"Steve Wiseman" <
sjwiseman@...> writes:
> Do you have links for complex stuff?
The really interesting boards are all NDA. I have them so I can fix
pcb bugs. Suffice to say, one of them was the reason PCB can do more
than 16 layers.
> Then again, my first real gEDA project ought to be a toy, rather than
> a 12-layer 4-thou uBGA monstrosity, I guess :)
12@4 isn't that hard for PCB. I think the prime factor at the moment
is how "busy" your ground/power planes are, because of how we manage
polygons.
> trace spreading, trace fattening, trace centring,
I've thought of these. The global puller was supposed to be that, but
I discovered that the always-arc technique I used produced good
results with a lot less work. I still want to do that, though -
something like "copper hates other copper, proportional to how close
they are, up to a point". So, you'd say "I can do 8/8 rules, but I'd
prefer 20/20 when it fits". You'd want automatic necking too. I
figured out the math once, but never wrote the code.
> teardrops
Got that one. At least, for the types of teardrops I like. There
doesn't seem to be a "standard" for teardrops. Mine are designed to
minimize mechanical strain between the trace and the annulus.
> and pad expansion,
That can probably be a plugin. "expand pads to the most that our
space rules allow" would be easy. Checking for traces between would
be harder, but not a lot so.
> solder thieving,
Which kind?
> copper balancing, etchant use minimisation,
What I do is just plop a rectangle over the whole board when I'm done,
that fills in all the big areas with copper.

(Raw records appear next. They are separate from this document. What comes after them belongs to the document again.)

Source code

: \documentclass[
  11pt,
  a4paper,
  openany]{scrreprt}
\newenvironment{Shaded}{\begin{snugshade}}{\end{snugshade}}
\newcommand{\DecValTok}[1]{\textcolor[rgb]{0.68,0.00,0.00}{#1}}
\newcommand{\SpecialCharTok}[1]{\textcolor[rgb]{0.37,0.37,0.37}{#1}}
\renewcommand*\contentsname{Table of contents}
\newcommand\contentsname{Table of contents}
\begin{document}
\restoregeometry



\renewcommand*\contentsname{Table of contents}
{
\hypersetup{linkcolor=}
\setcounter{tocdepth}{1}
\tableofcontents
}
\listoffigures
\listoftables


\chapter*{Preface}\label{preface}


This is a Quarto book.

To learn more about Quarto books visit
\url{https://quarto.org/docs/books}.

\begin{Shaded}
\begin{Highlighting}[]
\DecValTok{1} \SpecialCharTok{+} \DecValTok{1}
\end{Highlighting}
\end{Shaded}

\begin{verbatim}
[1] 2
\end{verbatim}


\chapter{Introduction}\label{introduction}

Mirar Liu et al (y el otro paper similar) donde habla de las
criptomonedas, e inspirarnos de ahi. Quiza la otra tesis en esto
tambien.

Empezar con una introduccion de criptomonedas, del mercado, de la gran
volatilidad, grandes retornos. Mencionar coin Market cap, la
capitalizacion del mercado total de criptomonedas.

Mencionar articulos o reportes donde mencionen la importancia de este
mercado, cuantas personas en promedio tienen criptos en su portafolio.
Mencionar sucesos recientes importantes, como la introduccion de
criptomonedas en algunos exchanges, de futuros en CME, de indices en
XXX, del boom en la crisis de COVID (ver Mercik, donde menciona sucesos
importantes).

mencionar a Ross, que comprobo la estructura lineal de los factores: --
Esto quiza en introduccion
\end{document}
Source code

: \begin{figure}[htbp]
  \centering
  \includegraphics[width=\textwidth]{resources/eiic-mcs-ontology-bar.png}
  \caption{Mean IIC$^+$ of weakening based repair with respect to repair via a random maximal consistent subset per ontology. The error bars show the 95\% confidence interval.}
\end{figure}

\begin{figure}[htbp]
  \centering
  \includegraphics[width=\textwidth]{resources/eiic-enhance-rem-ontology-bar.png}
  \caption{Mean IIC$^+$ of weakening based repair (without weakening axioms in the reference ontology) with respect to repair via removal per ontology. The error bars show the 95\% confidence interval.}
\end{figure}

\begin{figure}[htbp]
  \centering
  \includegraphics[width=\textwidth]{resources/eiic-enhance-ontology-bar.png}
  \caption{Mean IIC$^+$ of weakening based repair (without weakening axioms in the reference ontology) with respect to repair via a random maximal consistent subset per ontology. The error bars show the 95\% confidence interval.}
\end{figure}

> It might be easier to do it by hand, if the board's
> small... Rules-based stuff is hard, and people are clever.
I think some of those are better as house-specific plug-ins, too.
Part of our (pcb's) task is to provide the right hooks to make writing
those easier.
> For sure - teardrops are great. They can be bettered, though.
I once thought of a plug-in that fattened the traces leaving all vias
to the diameter of the via's copper, for a short distance, when the
rules allowed it.
> And, interestingly, real PCB shops don't care if they're there or
> not. Holes are drilled before etching (to allow PTH), so the via
> pads don't break out enough to be worth protecting.
It wasn't the drilling. I was removing a jumper block and the abuse
fractured the connection.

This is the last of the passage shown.